[SUPPLIED RECORDS — start]

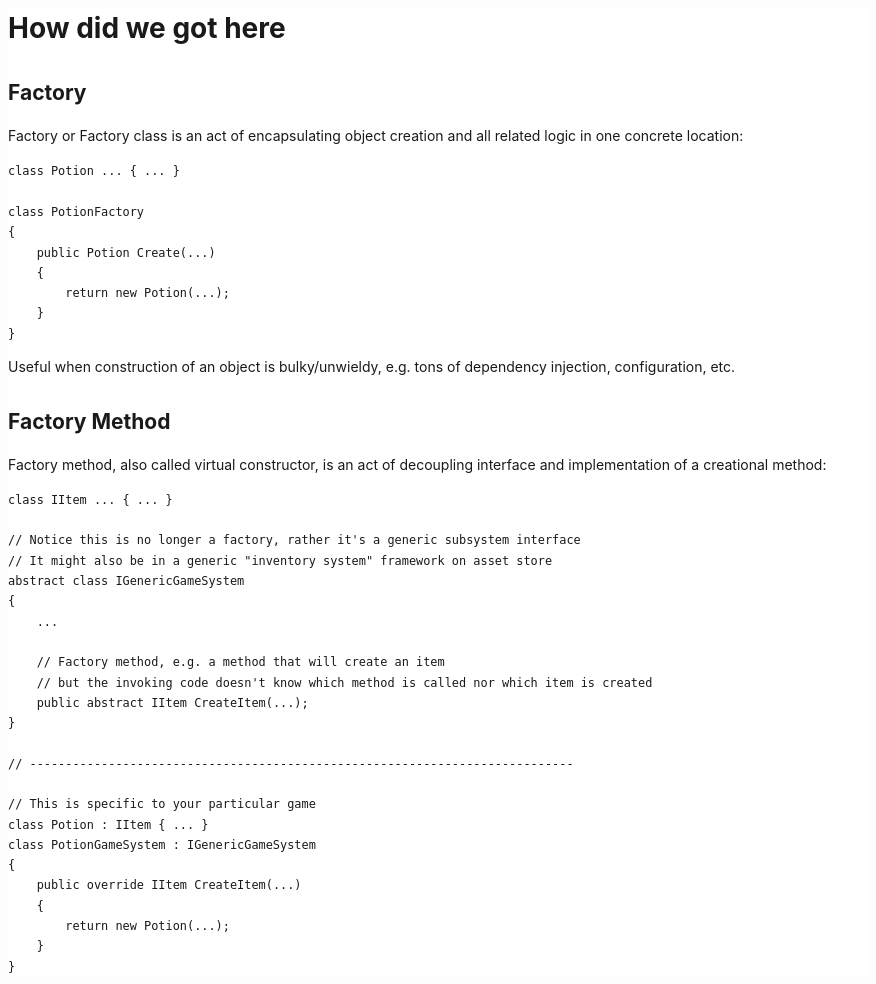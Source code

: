 # How did we got here

## Factory

Factory or Factory class is an act of encapsulating object creation and all related logic in one concrete location:

```{.csharp .number-lines}
class Potion ... { ... }

class PotionFactory
{
	public Potion Create(...)
	{
		return new Potion(...);
	}
}
```

Useful when construction of an object is bulky/unwieldy, e.g. tons of dependency injection, configuration, etc.

## Factory Method

Factory method, also called virtual constructor, is an act of decoupling interface and implementation of a creational method:

```{.csharp .number-lines}
class IItem ... { ... }

// Notice this is no longer a factory, rather it's a generic subsystem interface
// It might also be in a generic "inventory system" framework on asset store
abstract class IGenericGameSystem
{
	...

	// Factory method, e.g. a method that will create an item
	// but the invoking code doesn't know which method is called nor which item is created
	public abstract IItem CreateItem(...);
}

// ----------------------------------------------------------------------------

// This is specific to your particular game
class Potion : IItem { ... }
class PotionGameSystem : IGenericGameSystem
{
	public override IItem CreateItem(...)
	{
		return new Potion(...);
	}
}
```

[SUPPLIED RECORDS — finish]

TASK GOAL
The reply must be a number and nothing more: the count of lines above that contain the word "IItem".

EXERCISE RESULT
4